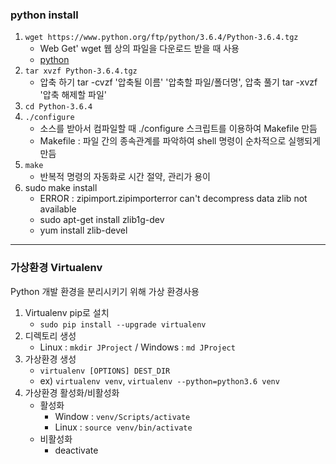 ### python install  
 1. `wget https://www.python.org/ftp/python/3.6.4/Python-3.6.4.tgz`  
    - Web Get' wget 웹 상의 파일을 다운로드 받을 때 사용  
    - [python](https://www.python.org/downloads/source/ "python")
 2. `tar xvzf Python-3.6.4.tgz`  
    - 압축 하기 tar -cvzf '압축될 이름' '압축할 파일/폴더명', 압축 풀기 tar -xvzf '압축 해제할 파일'  
 3. `cd Python-3.6.4`  
 4. `./configure`  
    - 소스를 받아서 컴파일할 때 ./configure 스크립트를 이용하여 Makefile 만듬  
    - Makefile : 파일 간의 종속관계를 파악하여 shell 명령이 순차적으로 실행되게 만듬
 5. `make`  
    - 반복적 명령의 자동화로 시간 절약, 관리가 용이  
 6. sudo make install  
    - ERROR : zipimport.zipimporterror can't decompress data zlib not available  
    - sudo apt-get install zlib1g-dev  
    - yum install zlib-devel  
***
### 가상환경 Virtualenv  
Python 개발 환경을 분리시키기 위해 가상 환경사용  
 1. Virtualenv pip로 설치  
    - `sudo pip install --upgrade virtualenv`  
 2. 디렉토리 생성  
    - Linux : `mkdir JProject` / Windows : `md JProject`  
 3. 가상환경 생성  
    - `virtualenv [OPTIONS] DEST_DIR`  
    - ex) `virtualenv venv`, `virtualenv --python=python3.6 venv`  
 4. 가상환경 활성화/비활성화  
    - 활성화  
      - Window : `venv/Scripts/activate`  
      - Linux : `source venv/bin/activate`  
    - 비활성화  
      - deactivate  
 
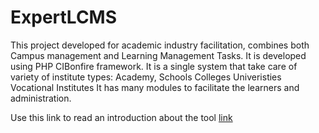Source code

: # ExpertLCMS
This project developed for academic industry facilitation, combines both Campus management and Learning Management Tasks.
It is developed using PHP CIBonfire framework.
It is a single system that take care of variety of institute types:
Academy,
Schools
Colleges
Univeristies
Vocational Institutes
It has many modules to facilitate the learners and administration.

Use this link to read an introduction about the tool [link]()
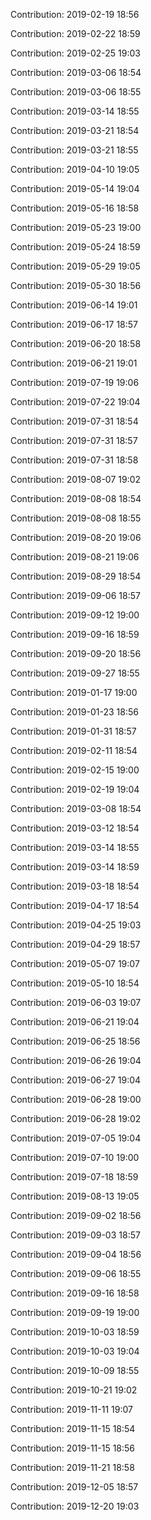 Contribution: 2019-02-19 18:56

Contribution: 2019-02-22 18:59

Contribution: 2019-02-25 19:03

Contribution: 2019-03-06 18:54

Contribution: 2019-03-06 18:55

Contribution: 2019-03-14 18:55

Contribution: 2019-03-21 18:54

Contribution: 2019-03-21 18:55

Contribution: 2019-04-10 19:05

Contribution: 2019-05-14 19:04

Contribution: 2019-05-16 18:58

Contribution: 2019-05-23 19:00

Contribution: 2019-05-24 18:59

Contribution: 2019-05-29 19:05

Contribution: 2019-05-30 18:56

Contribution: 2019-06-14 19:01

Contribution: 2019-06-17 18:57

Contribution: 2019-06-20 18:58

Contribution: 2019-06-21 19:01

Contribution: 2019-07-19 19:06

Contribution: 2019-07-22 19:04

Contribution: 2019-07-31 18:54

Contribution: 2019-07-31 18:57

Contribution: 2019-07-31 18:58

Contribution: 2019-08-07 19:02

Contribution: 2019-08-08 18:54

Contribution: 2019-08-08 18:55

Contribution: 2019-08-20 19:06

Contribution: 2019-08-21 19:06

Contribution: 2019-08-29 18:54

Contribution: 2019-09-06 18:57

Contribution: 2019-09-12 19:00

Contribution: 2019-09-16 18:59

Contribution: 2019-09-20 18:56

Contribution: 2019-09-27 18:55

Contribution: 2019-01-17 19:00

Contribution: 2019-01-23 18:56

Contribution: 2019-01-31 18:57

Contribution: 2019-02-11 18:54

Contribution: 2019-02-15 19:00

Contribution: 2019-02-19 19:04

Contribution: 2019-03-08 18:54

Contribution: 2019-03-12 18:54

Contribution: 2019-03-14 18:55

Contribution: 2019-03-14 18:59

Contribution: 2019-03-18 18:54

Contribution: 2019-04-17 18:54

Contribution: 2019-04-25 19:03

Contribution: 2019-04-29 18:57

Contribution: 2019-05-07 19:07

Contribution: 2019-05-10 18:54

Contribution: 2019-06-03 19:07

Contribution: 2019-06-21 19:04

Contribution: 2019-06-25 18:56

Contribution: 2019-06-26 19:04

Contribution: 2019-06-27 19:04

Contribution: 2019-06-28 19:00

Contribution: 2019-06-28 19:02

Contribution: 2019-07-05 19:04

Contribution: 2019-07-10 19:00

Contribution: 2019-07-18 18:59

Contribution: 2019-08-13 19:05

Contribution: 2019-09-02 18:56

Contribution: 2019-09-03 18:57

Contribution: 2019-09-04 18:56

Contribution: 2019-09-06 18:55

Contribution: 2019-09-16 18:58

Contribution: 2019-09-19 19:00

Contribution: 2019-10-03 18:59

Contribution: 2019-10-03 19:04

Contribution: 2019-10-09 18:55

Contribution: 2019-10-21 19:02

Contribution: 2019-11-11 19:07

Contribution: 2019-11-15 18:54

Contribution: 2019-11-15 18:56

Contribution: 2019-11-21 18:58

Contribution: 2019-12-05 18:57

Contribution: 2019-12-20 19:03

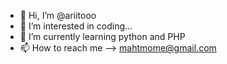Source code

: - 👋 Hi, I’m @ariitooo
- 👀 I’m interested in coding...
- 🌱 I’m currently learning python and PHP
- 📫 How to reach me --> mahtmome@gmail.com

<!---
ariitooo/ariitooo is a ✨ special ✨ repository because its `README.md` (this file) appears on your GitHub profile.
You can click the Preview link to take a look at your changes.
--->
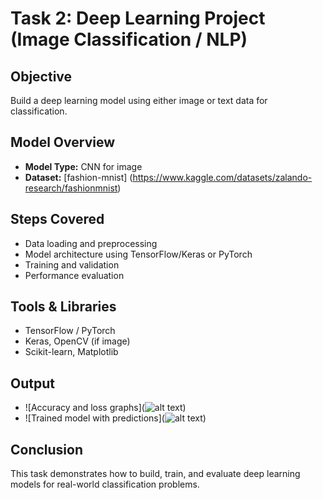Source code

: # Task 2: Deep Learning Project (Image Classification / NLP)

## Objective
Build a deep learning model using either image or text data for classification.

## Model Overview
- **Model Type:** CNN for image
- **Dataset:** [fashion-mnist]
(https://www.kaggle.com/datasets/zalando-research/fashionmnist) 

## Steps Covered
- Data loading and preprocessing
- Model architecture using TensorFlow/Keras or PyTorch
- Training and validation
- Performance evaluation

## Tools & Libraries
- TensorFlow / PyTorch
- Keras, OpenCV (if image)
- Scikit-learn, Matplotlib

## Output
- ![Accuracy and loss graphs](![alt text](image.png))
- ![Trained model with predictions](![alt text](image-1.png))

## Conclusion
This task demonstrates how to build, train, and evaluate deep learning models for real-world classification problems.

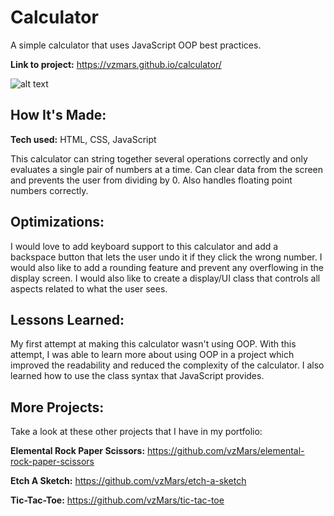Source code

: # Calculator

A simple calculator that uses JavaScript OOP best practices.

**Link to project:** https://vzmars.github.io/calculator/

![alt text](https://i.imgur.com/8hWf2zv.png)

## How It's Made:

**Tech used:** HTML, CSS, JavaScript

This calculator can string together several operations correctly and only evaluates a single pair of numbers at a time. Can clear data from the screen and prevents the user from dividing by 0. Also handles floating point numbers correctly.

## Optimizations:

I would love to add keyboard support to this calculator and add a backspace button that lets the user undo it if they click the wrong number. I would also like to add a rounding feature and prevent any overflowing in the display screen. I would also like to create a display/UI class that controls all aspects related to what the user sees.

## Lessons Learned:

My first attempt at making this calculator wasn't using OOP. With this attempt, I was able to learn more about using OOP in a project which improved the readability and reduced the complexity of the calculator. I also learned how to use the class syntax that JavaScript provides.

## More Projects:

Take a look at these other projects that I have in my portfolio:

**Elemental Rock Paper Scissors:** https://github.com/vzMars/elemental-rock-paper-scissors

**Etch A Sketch:** https://github.com/vzMars/etch-a-sketch

**Tic-Tac-Toe:** https://github.com/vzMars/tic-tac-toe
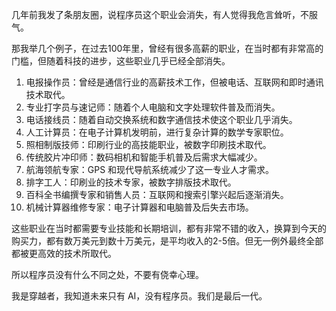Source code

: 几年前我发了条朋友圈，说程序员这个职业会消失，有人觉得我危言耸听，不服气。

那我举几个例子，在过去100年里，曾经有很多高薪的职业，在当时都有非常高的门槛，但随着科技的进步，这些职业几乎已经全部消失。

1. 电报操作员：曾经是通信行业的高薪技术工作，但被电话、互联网和即时通讯技术取代。  
2. 专业打字员与速记师：随着个人电脑和文字处理软件普及而消失。  
3. 电话接线员：随着自动交换系统和数字通信技术使这个职业几乎消失。  
4. 人工计算员：在电子计算机发明前，进行复杂计算的数学专家职位。  
5. 照相制版技师：印刷行业的高技能职业，被数字印刷技术取代。  
6. 传统胶片冲印师：数码相机和智能手机普及后需求大幅减少。  
7. 航海领航专家：GPS 和现代导航系统减少了这一专业人才需求。  
8. 排字工人：印刷业的技术专家，被数字排版技术取代。  
9. 百科全书编撰专家和销售人员：互联网和搜索引擎兴起后逐渐消失。  
10. 机械计算器维修专家：电子计算器和电脑普及后失去市场。  

这些职业在当时都需要专业技能和长期培训，都有非常不错的收入，换算到今天的购买力，都有数万美元到数十万美元，是平均收入的2-5倍。但无一例外最终全部都被更高效的技术所取代。

所以程序员没有什么不同之处，不要有侥幸心理。

我是穿越者，我知道未来只有 AI，没有程序员。我们是最后一代。
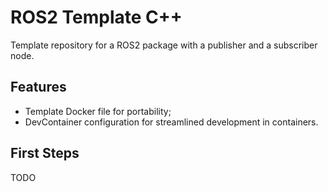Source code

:# ROS2 Template C++

Template repository for a ROS2 package with a publisher and a subscriber node.

## Features
- Template Docker file for portability;
- DevContainer configuration for streamlined development in containers.

## First Steps
TODO

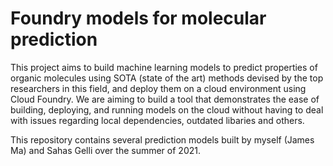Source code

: # Foundry models for molecular prediction

This project aims to build machine learning models to predict properties of organic molecules using SOTA (state of the art) methods devised by the top researchers in this field, and deploy them on a cloud environment using Cloud Foundry. We are aiming to build a tool that demonstrates the ease of building, deploying, and running models on the cloud without having to deal with issues regarding local dependencies, outdated libaries and others.


This repository contains several prediction models built by myself (James Ma) and Sahas Gelli over the summer of 2021.
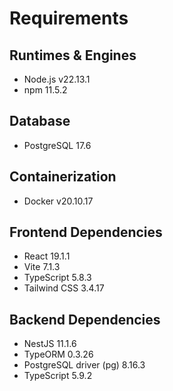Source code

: # Requirements

## Runtimes & Engines
- Node.js v22.13.1
- npm 11.5.2

## Database
- PostgreSQL 17.6

## Containerization
- Docker v20.10.17

## Frontend Dependencies
- React 19.1.1
- Vite 7.1.3
- TypeScript 5.8.3
- Tailwind CSS 3.4.17

## Backend Dependencies  
- NestJS 11.1.6
- TypeORM 0.3.26
- PostgreSQL driver (pg) 8.16.3
- TypeScript 5.9.2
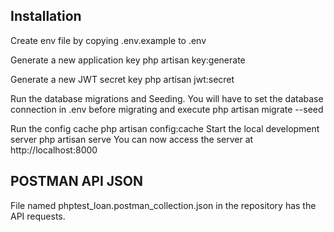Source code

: ## Installation
Create env file by copying .env.example to .env

Generate a new application key php artisan key:generate

Generate a new JWT secret key php artisan jwt:secret

Run the database migrations and Seeding. You will have to set the database connection in .env before migrating and execute php artisan migrate --seed

Run the config cache php artisan config:cache
Start the local development server php artisan serve
You can now access the server at http://localhost:8000

## POSTMAN API JSON
File named phptest_loan.postman_collection.json in the repository has the API requests.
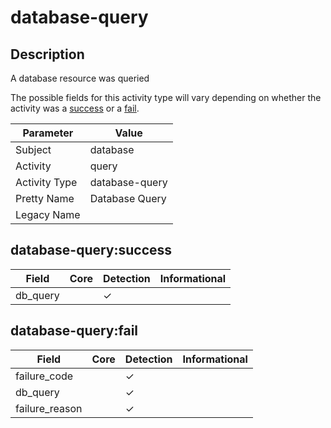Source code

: database-query
==============

Description
-----------
A database resource was queried

The possible fields for this activity type will vary depending on whether the activity was a [success](#database-querysuccess) or a [fail](#database-queryfail).

| Parameter     | Value          |
| ------------- | -------------- |
| Subject       | database       |
| Activity      | query          |
| Activity Type | database-query |
| Pretty Name   | Database Query |
| Legacy Name   |                |

database-query:success
----------------------

| Field    | Core | Detection | Informational |
| -------- | ---- | --------- | ------------- |
| db_query |      | &#10003;  |               |

database-query:fail
-------------------

| Field          | Core | Detection | Informational |
| -------------- | ---- | --------- | ------------- |
| failure_code   |      | &#10003;  |               |
| db_query       |      | &#10003;  |               |
| failure_reason |      | &#10003;  |               |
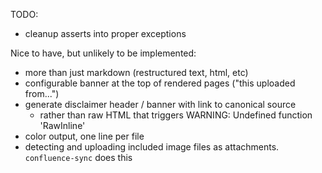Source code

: TODO:
- cleanup asserts into proper exceptions

Nice to have, but unlikely to be implemented:
- more than just markdown (restructured text, html, etc)
- configurable banner at the top of rendered pages ("this uploaded from...")
- generate disclaimer header / banner with link to canonical source
  - rather than raw HTML that triggers WARNING: Undefined function 'RawInline'
- color output, one line per file
- detecting and uploading included image files as attachments.
  `confluence-sync` does this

• **Goal of the exercise**: Would you copy, unchanged, the stretch of the records above that begins at the line containing "Contribution: 2019-04-17 18:54" and ends at the line containing "Contribution: 2019-09-06 18:55", and only that?

• **Task solution**:
Contribution: 2019-04-17 18:54

Contribution: 2019-04-25 19:03

Contribution: 2019-04-29 18:57

Contribution: 2019-05-07 19:07

Contribution: 2019-05-10 18:54

Contribution: 2019-06-03 19:07

Contribution: 2019-06-21 19:04

Contribution: 2019-06-25 18:56

Contribution: 2019-06-26 19:04

Contribution: 2019-06-27 19:04

Contribution: 2019-06-28 19:00

Contribution: 2019-06-28 19:02

Contribution: 2019-07-05 19:04

Contribution: 2019-07-10 19:00

Contribution: 2019-07-18 18:59

Contribution: 2019-08-13 19:05

Contribution: 2019-09-02 18:56

Contribution: 2019-09-03 18:57

Contribution: 2019-09-04 18:56

Contribution: 2019-09-06 18:55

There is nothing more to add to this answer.